Task directions: Scan the entries below for the word "sizin" and copy every line in which it occurs.

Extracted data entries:
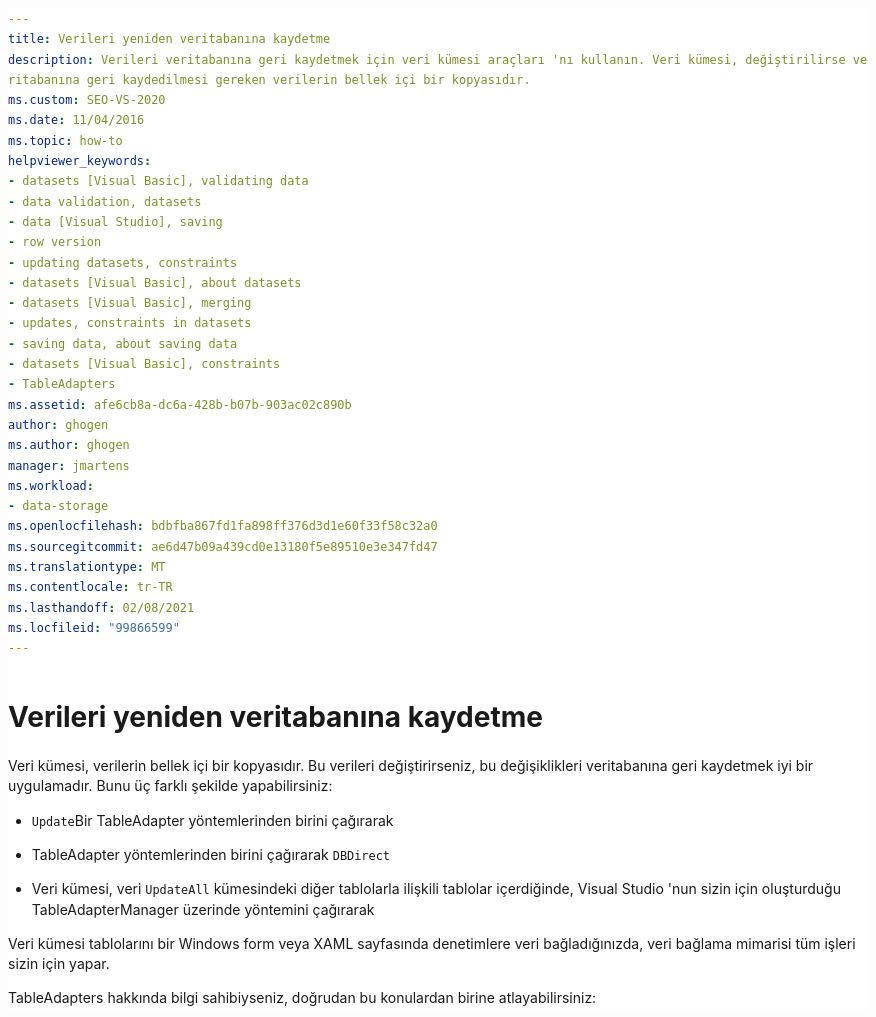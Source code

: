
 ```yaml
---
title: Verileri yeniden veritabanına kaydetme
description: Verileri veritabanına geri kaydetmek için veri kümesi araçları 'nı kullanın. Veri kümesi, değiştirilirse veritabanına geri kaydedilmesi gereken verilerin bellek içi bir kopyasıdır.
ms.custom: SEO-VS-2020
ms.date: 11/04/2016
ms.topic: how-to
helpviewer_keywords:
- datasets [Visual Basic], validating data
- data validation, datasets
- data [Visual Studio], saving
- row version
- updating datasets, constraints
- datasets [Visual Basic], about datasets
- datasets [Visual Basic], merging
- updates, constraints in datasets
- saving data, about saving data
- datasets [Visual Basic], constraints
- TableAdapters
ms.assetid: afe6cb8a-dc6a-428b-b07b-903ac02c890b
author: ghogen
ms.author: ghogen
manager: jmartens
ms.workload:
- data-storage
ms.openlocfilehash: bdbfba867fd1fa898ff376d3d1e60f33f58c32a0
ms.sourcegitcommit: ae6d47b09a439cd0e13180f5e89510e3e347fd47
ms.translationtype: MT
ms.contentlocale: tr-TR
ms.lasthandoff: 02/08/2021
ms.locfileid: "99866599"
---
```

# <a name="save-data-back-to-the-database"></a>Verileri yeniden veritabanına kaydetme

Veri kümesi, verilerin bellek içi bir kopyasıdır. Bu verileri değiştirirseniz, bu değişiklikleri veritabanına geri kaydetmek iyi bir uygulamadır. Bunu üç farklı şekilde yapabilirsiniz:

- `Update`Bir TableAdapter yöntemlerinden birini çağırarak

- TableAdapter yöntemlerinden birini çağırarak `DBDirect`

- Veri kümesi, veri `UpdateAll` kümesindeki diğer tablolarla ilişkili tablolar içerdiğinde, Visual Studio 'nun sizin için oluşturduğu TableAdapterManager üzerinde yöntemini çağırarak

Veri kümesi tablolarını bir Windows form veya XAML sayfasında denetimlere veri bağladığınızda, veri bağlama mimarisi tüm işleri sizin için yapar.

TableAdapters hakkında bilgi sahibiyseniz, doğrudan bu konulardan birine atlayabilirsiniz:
...
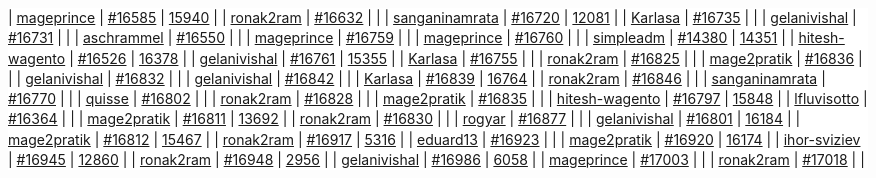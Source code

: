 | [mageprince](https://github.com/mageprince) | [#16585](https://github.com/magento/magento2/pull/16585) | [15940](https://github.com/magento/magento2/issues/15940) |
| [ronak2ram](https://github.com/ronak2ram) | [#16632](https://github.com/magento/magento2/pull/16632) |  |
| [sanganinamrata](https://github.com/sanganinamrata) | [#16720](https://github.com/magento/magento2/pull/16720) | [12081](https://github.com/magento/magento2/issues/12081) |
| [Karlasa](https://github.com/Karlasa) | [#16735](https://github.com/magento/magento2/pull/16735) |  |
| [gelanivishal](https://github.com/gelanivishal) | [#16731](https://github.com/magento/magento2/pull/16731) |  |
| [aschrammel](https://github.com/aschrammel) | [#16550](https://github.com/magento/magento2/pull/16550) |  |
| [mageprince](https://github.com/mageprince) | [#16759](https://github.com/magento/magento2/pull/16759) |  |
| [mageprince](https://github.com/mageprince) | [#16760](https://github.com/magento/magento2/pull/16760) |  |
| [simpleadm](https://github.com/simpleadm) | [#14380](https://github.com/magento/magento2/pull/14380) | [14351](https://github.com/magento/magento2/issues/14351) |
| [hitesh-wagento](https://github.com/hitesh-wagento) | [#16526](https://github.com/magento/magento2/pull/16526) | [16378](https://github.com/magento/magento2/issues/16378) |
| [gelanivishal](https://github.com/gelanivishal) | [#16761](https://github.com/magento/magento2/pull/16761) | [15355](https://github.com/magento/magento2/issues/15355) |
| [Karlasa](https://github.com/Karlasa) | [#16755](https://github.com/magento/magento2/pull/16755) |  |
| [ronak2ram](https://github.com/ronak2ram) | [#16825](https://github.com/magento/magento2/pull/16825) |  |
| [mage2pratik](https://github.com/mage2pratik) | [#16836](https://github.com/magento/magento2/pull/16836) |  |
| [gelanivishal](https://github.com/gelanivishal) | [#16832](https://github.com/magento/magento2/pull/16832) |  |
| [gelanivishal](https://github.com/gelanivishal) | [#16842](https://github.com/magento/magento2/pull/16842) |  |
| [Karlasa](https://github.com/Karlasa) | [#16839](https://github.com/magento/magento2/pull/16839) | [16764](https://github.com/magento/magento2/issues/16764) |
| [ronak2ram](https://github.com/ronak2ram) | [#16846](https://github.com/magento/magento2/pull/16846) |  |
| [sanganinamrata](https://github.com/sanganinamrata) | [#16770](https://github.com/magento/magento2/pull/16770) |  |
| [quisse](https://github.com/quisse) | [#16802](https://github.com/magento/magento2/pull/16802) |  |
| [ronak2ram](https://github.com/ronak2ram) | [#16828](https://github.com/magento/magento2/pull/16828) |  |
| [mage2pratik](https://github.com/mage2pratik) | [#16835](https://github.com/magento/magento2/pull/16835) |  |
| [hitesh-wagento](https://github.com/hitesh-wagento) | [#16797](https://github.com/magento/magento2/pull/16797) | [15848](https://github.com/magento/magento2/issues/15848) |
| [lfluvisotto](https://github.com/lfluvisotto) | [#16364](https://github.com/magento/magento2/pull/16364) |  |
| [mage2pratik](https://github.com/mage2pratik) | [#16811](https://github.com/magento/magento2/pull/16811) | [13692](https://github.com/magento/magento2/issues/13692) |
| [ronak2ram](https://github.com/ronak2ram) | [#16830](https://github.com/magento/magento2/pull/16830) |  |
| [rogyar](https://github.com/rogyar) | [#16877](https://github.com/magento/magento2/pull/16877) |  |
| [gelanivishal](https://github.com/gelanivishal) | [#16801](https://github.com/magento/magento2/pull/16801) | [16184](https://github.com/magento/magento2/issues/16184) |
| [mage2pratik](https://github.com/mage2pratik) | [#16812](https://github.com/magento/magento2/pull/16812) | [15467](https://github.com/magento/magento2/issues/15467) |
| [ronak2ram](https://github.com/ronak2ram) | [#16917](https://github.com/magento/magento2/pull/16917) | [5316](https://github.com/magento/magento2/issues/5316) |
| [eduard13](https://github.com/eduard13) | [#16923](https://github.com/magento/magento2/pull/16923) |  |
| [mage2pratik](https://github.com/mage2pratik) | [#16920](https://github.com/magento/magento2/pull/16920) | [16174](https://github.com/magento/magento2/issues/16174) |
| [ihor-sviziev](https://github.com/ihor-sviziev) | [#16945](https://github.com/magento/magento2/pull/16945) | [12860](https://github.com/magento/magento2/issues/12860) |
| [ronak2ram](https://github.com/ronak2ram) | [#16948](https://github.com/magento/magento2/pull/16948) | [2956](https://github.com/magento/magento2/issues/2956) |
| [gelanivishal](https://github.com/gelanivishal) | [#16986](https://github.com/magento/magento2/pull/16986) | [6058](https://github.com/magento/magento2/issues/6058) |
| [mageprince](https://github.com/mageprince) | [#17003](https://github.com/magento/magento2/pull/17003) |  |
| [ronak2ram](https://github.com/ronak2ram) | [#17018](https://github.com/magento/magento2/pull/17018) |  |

Exercise response:
- Veri kümesi, veri `UpdateAll` kümesindeki diğer tablolarla ilişkili tablolar içerdiğinde, Visual Studio 'nun sizin için oluşturduğu TableAdapterManager üzerinde yöntemini çağırarak
Veri kümesi tablolarını bir Windows form veya XAML sayfasında denetimlere veri bağladığınızda, veri bağlama mimarisi tüm işleri sizin için yapar.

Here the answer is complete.